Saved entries
- - - -
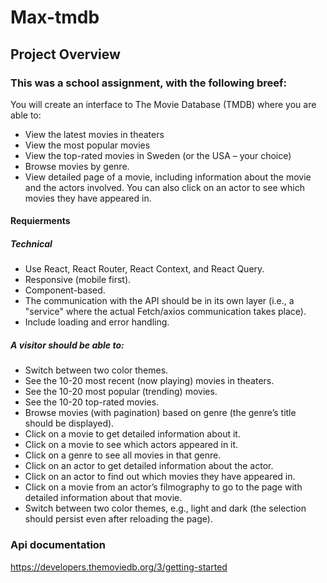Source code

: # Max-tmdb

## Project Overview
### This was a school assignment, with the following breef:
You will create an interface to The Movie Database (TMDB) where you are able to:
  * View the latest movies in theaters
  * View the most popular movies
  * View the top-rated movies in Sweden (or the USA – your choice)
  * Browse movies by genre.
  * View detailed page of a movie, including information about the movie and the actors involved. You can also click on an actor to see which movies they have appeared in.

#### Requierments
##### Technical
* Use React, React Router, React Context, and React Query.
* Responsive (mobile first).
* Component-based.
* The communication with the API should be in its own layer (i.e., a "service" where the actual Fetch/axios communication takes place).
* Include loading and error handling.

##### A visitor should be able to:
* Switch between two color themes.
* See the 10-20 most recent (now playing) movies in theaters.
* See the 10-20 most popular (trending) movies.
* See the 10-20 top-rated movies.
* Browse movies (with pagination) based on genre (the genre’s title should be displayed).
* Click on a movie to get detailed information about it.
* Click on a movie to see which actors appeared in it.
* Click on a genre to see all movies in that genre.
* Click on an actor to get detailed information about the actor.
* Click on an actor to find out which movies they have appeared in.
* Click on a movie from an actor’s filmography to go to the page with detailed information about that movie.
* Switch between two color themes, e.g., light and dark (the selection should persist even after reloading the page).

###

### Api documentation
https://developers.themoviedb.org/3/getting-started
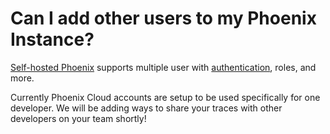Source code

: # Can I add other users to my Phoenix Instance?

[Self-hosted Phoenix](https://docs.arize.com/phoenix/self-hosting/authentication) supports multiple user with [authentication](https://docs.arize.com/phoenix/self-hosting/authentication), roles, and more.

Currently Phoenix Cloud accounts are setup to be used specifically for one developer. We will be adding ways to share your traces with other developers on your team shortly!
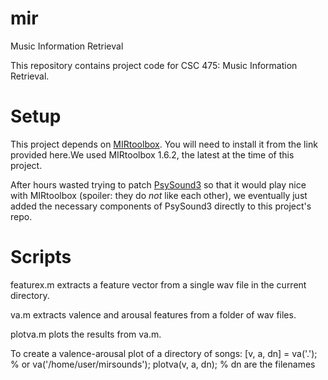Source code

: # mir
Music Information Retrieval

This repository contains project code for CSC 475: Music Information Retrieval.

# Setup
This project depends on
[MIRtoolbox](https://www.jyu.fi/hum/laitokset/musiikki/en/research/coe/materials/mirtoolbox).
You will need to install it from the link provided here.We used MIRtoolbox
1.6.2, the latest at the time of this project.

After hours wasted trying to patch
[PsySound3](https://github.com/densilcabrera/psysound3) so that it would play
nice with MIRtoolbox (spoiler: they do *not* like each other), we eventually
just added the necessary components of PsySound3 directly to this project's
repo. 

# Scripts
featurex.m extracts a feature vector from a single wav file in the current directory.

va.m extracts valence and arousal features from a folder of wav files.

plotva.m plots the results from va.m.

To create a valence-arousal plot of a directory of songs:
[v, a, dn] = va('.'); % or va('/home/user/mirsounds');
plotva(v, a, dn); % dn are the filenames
- - - -
◆ TASK REQUIREMENTS ◆
On how many lines above does "Retrieval" occur? Say the number only.

◆ OUTPUT FOR THIS EXERCISE ◆
2